Please transcribe the listing below in full and word for word, without its pictures.

###

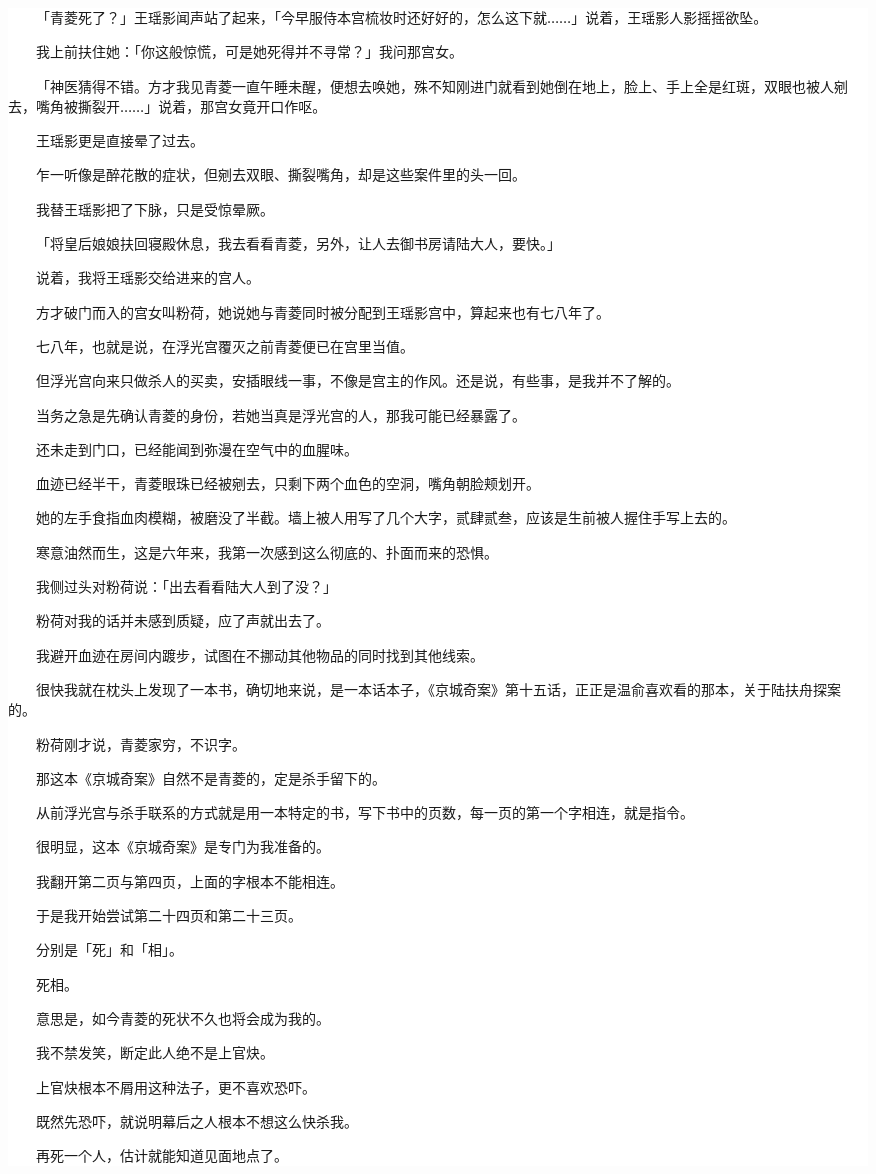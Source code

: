 &emsp;&emsp;「青菱死了？」王瑶影闻声站了起来，「今早服侍本宫梳妆时还好好的，怎么这下就……」说着，王瑶影人影摇摇欲坠。  
  
&emsp;&emsp;我上前扶住她：「你这般惊慌，可是她死得并不寻常？」我问那宫女。  
  
&emsp;&emsp;「神医猜得不错。方才我见青菱一直午睡未醒，便想去唤她，殊不知刚进门就看到她倒在地上，脸上、手上全是红斑，双眼也被人剜去，嘴角被撕裂开……」说着，那宫女竟开口作呕。  
  
&emsp;&emsp;王瑶影更是直接晕了过去。  
  
&emsp;&emsp;乍一听像是醉花散的症状，但剜去双眼、撕裂嘴角，却是这些案件里的头一回。  
  
&emsp;&emsp;我替王瑶影把了下脉，只是受惊晕厥。  
  
&emsp;&emsp;「将皇后娘娘扶回寝殿休息，我去看看青菱，另外，让人去御书房请陆大人，要快。」  
  
&emsp;&emsp;说着，我将王瑶影交给进来的宫人。  
  
&emsp;&emsp;方才破门而入的宫女叫粉荷，她说她与青菱同时被分配到王瑶影宫中，算起来也有七八年了。  
  
&emsp;&emsp;七八年，也就是说，在浮光宫覆灭之前青菱便已在宫里当值。  
  
&emsp;&emsp;但浮光宫向来只做杀人的买卖，安插眼线一事，不像是宫主的作风。还是说，有些事，是我并不了解的。  
  
&emsp;&emsp;当务之急是先确认青菱的身份，若她当真是浮光宫的人，那我可能已经暴露了。  
  
&emsp;&emsp;还未走到门口，已经能闻到弥漫在空气中的血腥味。  
  
&emsp;&emsp;血迹已经半干，青菱眼珠已经被剜去，只剩下两个血色的空洞，嘴角朝脸颊划开。  
  
&emsp;&emsp;她的左手食指血肉模糊，被磨没了半截。墙上被人用写了几个大字，贰肆贰叁，应该是生前被人握住手写上去的。  
  
&emsp;&emsp;寒意油然而生，这是六年来，我第一次感到这么彻底的、扑面而来的恐惧。  
  
&emsp;&emsp;我侧过头对粉荷说：「出去看看陆大人到了没？」  
  
&emsp;&emsp;粉荷对我的话并未感到质疑，应了声就出去了。  
  
&emsp;&emsp;我避开血迹在房间内踱步，试图在不挪动其他物品的同时找到其他线索。  
  
&emsp;&emsp;很快我就在枕头上发现了一本书，确切地来说，是一本话本子，《京城奇案》第十五话，正正是温俞喜欢看的那本，关于陆扶舟探案的。  
  
&emsp;&emsp;粉荷刚才说，青菱家穷，不识字。  
  
&emsp;&emsp;那这本《京城奇案》自然不是青菱的，定是杀手留下的。  
  
&emsp;&emsp;从前浮光宫与杀手联系的方式就是用一本特定的书，写下书中的页数，每一页的第一个字相连，就是指令。  
  
&emsp;&emsp;很明显，这本《京城奇案》是专门为我准备的。  
  
&emsp;&emsp;我翻开第二页与第四页，上面的字根本不能相连。  
  
&emsp;&emsp;于是我开始尝试第二十四页和第二十三页。  
  
&emsp;&emsp;分别是「死」和「相」。  
  
&emsp;&emsp;死相。  
  
&emsp;&emsp;意思是，如今青菱的死状不久也将会成为我的。  
  
&emsp;&emsp;我不禁发笑，断定此人绝不是上官炔。  
  
&emsp;&emsp;上官炔根本不屑用这种法子，更不喜欢恐吓。  
  
&emsp;&emsp;既然先恐吓，就说明幕后之人根本不想这么快杀我。  
  
&emsp;&emsp;再死一个人，估计就能知道见面地点了。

###

◆ ANSWER
Source code

: &emsp;&emsp;「青菱死了？」王瑶影闻声站了起来，「今早服侍本宫梳妆时还好好的，怎么这下就……」说着，王瑶影人影摇摇欲坠。  
  
&emsp;&emsp;我上前扶住她：「你这般惊慌，可是她死得并不寻常？」我问那宫女。  
  
&emsp;&emsp;「神医猜得不错。方才我见青菱一直午睡未醒，便想去唤她，殊不知刚进门就看到她倒在地上，脸上、手上全是红斑，双眼也被人剜去，嘴角被撕裂开……」说着，那宫女竟开口作呕。  
  
&emsp;&emsp;王瑶影更是直接晕了过去。  
  
&emsp;&emsp;乍一听像是醉花散的症状，但剜去双眼、撕裂嘴角，却是这些案件里的头一回。  
  
&emsp;&emsp;我替王瑶影把了下脉，只是受惊晕厥。  
  
&emsp;&emsp;「将皇后娘娘扶回寝殿休息，我去看看青菱，另外，让人去御书房请陆大人，要快。」  
  
&emsp;&emsp;说着，我将王瑶影交给进来的宫人。  
  
&emsp;&emsp;方才破门而入的宫女叫粉荷，她说她与青菱同时被分配到王瑶影宫中，算起来也有七八年了。  
  
&emsp;&emsp;七八年，也就是说，在浮光宫覆灭之前青菱便已在宫里当值。  
  
&emsp;&emsp;但浮光宫向来只做杀人的买卖，安插眼线一事，不像是宫主的作风。还是说，有些事，是我并不了解的。  
  
&emsp;&emsp;当务之急是先确认青菱的身份，若她当真是浮光宫的人，那我可能已经暴露了。  
  
&emsp;&emsp;还未走到门口，已经能闻到弥漫在空气中的血腥味。  
  
&emsp;&emsp;血迹已经半干，青菱眼珠已经被剜去，只剩下两个血色的空洞，嘴角朝脸颊划开。  
  
&emsp;&emsp;她的左手食指血肉模糊，被磨没了半截。墙上被人用写了几个大字，贰肆贰叁，应该是生前被人握住手写上去的。  
  
&emsp;&emsp;寒意油然而生，这是六年来，我第一次感到这么彻底的、扑面而来的恐惧。  
  
&emsp;&emsp;我侧过头对粉荷说：「出去看看陆大人到了没？」  
  
&emsp;&emsp;粉荷对我的话并未感到质疑，应了声就出去了。  
  
&emsp;&emsp;我避开血迹在房间内踱步，试图在不挪动其他物品的同时找到其他线索。  
  
&emsp;&emsp;很快我就在枕头上发现了一本书，确切地来说，是一本话本子，《京城奇案》第十五话，正正是温俞喜欢看的那本，关于陆扶舟探案的。  
  
&emsp;&emsp;粉荷刚才说，青菱家穷，不识字。  
  
&emsp;&emsp;那这本《京城奇案》自然不是青菱的，定是杀手留下的。  
  
&emsp;&emsp;从前浮光宫与杀手联系的方式就是用一本特定的书，写下书中的页数，每一页的第一个字相连，就是指令。  
  
&emsp;&emsp;很明显，这本《京城奇案》是专门为我准备的。  
  
&emsp;&emsp;我翻开第二页与第四页，上面的字根本不能相连。  
  
&emsp;&emsp;于是我开始尝试第二十四页和第二十三页。  
  
&emsp;&emsp;分别是「死」和「相」。  
  
&emsp;&emsp;死相。  
  
&emsp;&emsp;意思是，如今青菱的死状不久也将会成为我的。  
  
&emsp;&emsp;我不禁发笑，断定此人绝不是上官炔。  
  
&emsp;&emsp;上官炔根本不屑用这种法子，更不喜欢恐吓。  
  
&emsp;&emsp;既然先恐吓，就说明幕后之人根本不想这么快杀我。  
  
&emsp;&emsp;再死一个人，估计就能知道见面地点了。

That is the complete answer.